Start of Data to examine
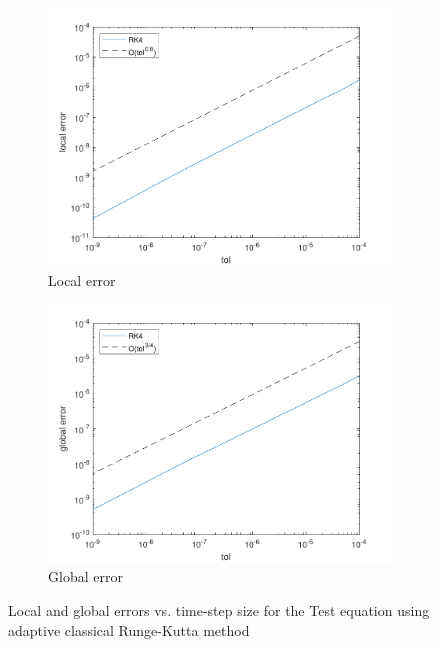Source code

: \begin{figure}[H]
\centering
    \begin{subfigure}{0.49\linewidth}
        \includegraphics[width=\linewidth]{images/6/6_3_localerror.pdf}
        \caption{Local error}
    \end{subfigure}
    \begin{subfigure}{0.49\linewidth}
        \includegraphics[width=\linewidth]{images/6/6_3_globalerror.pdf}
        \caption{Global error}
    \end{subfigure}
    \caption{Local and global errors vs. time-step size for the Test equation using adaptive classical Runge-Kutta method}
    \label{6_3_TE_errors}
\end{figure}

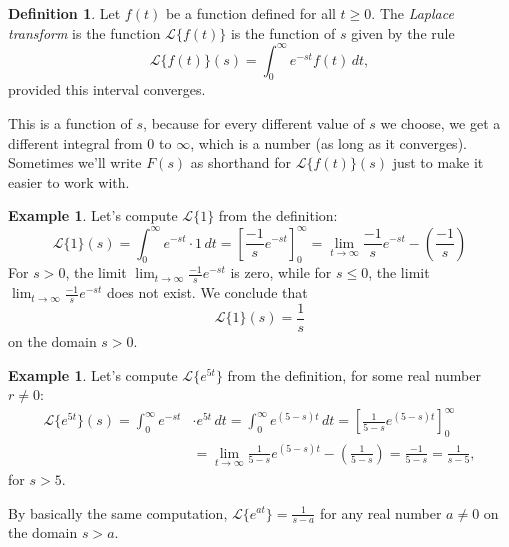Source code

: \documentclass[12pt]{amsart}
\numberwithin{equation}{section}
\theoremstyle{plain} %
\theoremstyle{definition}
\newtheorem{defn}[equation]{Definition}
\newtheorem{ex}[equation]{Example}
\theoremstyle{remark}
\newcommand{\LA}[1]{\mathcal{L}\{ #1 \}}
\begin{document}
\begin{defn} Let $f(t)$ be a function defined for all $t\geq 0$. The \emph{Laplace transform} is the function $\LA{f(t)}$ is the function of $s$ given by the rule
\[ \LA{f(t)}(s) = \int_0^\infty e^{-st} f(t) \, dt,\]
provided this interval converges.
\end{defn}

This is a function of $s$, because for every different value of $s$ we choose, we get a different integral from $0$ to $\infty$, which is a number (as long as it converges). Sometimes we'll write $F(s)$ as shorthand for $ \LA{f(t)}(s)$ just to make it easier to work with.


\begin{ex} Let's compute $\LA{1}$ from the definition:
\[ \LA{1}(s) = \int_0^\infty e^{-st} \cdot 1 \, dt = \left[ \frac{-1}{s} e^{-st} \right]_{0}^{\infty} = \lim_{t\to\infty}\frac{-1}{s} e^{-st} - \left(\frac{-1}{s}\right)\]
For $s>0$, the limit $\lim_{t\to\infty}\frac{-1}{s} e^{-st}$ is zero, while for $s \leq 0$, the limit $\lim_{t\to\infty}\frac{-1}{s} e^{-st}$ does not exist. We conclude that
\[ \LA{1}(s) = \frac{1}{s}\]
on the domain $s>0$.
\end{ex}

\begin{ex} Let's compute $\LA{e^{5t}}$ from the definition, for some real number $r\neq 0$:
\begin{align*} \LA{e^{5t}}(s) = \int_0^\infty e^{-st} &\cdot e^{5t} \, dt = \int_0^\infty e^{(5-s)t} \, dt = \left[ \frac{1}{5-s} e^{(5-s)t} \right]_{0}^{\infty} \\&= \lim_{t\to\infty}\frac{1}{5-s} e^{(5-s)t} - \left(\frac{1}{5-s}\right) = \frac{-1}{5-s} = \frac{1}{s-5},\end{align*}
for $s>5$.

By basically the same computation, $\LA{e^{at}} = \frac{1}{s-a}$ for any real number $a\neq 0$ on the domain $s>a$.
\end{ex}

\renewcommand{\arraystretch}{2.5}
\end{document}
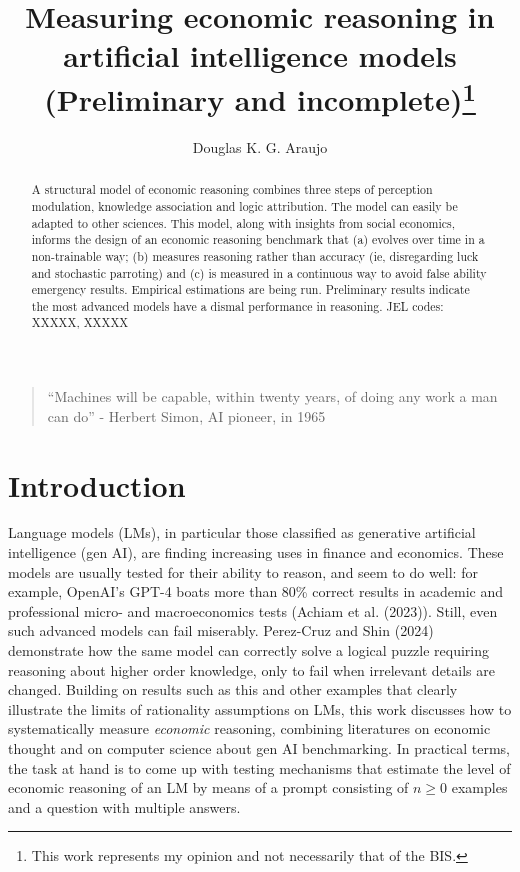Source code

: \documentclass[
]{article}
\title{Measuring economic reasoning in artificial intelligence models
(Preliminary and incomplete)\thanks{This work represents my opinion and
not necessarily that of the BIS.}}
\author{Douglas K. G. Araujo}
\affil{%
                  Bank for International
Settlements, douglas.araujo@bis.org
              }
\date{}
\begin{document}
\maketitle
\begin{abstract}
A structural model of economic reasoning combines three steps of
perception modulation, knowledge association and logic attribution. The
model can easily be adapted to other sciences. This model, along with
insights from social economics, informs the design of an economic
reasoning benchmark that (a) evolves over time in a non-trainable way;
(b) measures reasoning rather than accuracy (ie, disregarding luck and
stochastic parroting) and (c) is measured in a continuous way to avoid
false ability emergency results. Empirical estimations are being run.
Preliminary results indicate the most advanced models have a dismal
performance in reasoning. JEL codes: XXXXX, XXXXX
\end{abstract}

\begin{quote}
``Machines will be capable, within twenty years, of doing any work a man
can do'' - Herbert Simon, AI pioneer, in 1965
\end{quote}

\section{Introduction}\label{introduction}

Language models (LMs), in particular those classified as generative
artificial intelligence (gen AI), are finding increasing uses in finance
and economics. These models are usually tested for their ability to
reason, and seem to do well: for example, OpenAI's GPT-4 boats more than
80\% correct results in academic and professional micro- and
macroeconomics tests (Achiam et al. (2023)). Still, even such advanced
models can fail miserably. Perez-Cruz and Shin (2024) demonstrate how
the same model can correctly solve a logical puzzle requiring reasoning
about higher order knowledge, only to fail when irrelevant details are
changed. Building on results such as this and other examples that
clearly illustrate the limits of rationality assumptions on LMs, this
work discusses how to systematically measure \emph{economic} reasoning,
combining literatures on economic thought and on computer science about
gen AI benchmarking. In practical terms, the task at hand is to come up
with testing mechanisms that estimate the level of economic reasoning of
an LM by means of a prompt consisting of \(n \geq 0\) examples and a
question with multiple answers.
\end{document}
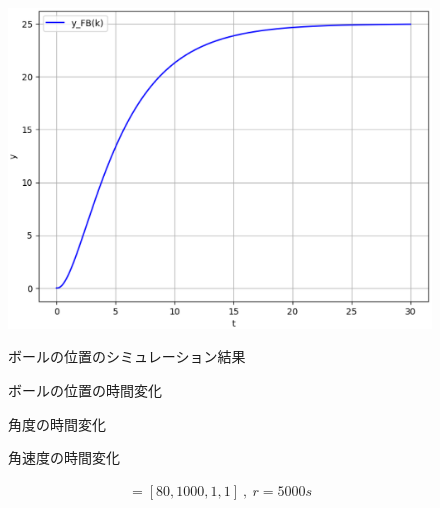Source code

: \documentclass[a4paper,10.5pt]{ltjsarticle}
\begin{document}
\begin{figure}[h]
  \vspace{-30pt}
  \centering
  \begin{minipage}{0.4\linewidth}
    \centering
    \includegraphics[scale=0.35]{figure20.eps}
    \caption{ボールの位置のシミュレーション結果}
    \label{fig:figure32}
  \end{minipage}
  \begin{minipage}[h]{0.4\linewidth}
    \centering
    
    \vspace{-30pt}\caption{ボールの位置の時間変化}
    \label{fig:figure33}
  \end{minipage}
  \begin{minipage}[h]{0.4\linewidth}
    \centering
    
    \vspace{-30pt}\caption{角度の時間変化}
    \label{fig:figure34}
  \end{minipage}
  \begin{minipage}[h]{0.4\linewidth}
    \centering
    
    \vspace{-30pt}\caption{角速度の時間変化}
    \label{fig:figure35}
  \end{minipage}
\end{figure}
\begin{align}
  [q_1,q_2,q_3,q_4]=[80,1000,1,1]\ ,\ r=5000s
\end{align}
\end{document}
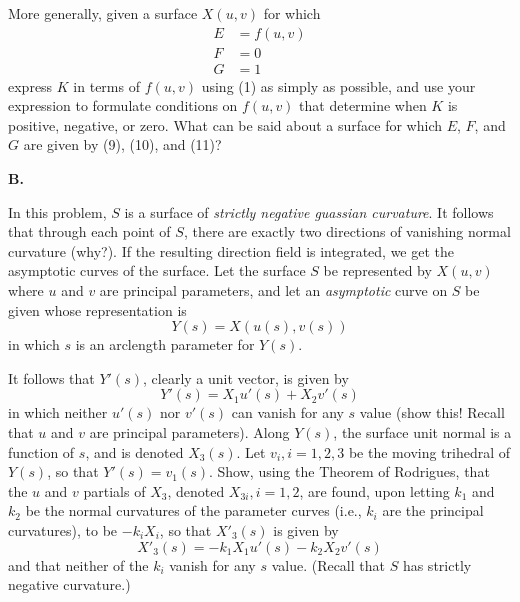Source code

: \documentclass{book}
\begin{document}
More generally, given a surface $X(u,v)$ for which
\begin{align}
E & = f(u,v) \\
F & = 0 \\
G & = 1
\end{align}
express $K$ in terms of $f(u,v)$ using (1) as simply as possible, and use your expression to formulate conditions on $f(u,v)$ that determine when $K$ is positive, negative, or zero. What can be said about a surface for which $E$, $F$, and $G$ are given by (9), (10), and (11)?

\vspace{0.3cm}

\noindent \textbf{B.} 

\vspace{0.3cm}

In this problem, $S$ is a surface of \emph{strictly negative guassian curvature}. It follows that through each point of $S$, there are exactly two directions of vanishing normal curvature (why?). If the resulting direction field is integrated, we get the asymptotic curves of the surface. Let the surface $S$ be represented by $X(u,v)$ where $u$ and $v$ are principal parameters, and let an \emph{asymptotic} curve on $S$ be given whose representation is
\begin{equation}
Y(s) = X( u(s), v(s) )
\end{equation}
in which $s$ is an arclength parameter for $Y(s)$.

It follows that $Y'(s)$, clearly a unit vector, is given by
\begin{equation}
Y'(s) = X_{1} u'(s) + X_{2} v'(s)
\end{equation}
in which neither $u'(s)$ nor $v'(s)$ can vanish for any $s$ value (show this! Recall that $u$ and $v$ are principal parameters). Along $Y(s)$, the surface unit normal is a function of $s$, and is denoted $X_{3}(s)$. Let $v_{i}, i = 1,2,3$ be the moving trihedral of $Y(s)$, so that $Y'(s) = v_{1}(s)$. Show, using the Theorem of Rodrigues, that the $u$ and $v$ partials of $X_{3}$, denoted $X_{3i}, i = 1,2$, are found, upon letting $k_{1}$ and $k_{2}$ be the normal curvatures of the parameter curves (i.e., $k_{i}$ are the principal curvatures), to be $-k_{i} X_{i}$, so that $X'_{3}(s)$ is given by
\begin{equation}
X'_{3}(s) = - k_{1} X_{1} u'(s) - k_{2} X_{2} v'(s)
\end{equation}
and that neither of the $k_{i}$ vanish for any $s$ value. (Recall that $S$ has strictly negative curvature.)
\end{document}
End of Data to examine
Throughout the data above, count the lines where the word "real" occurs, and report that figure alone.

2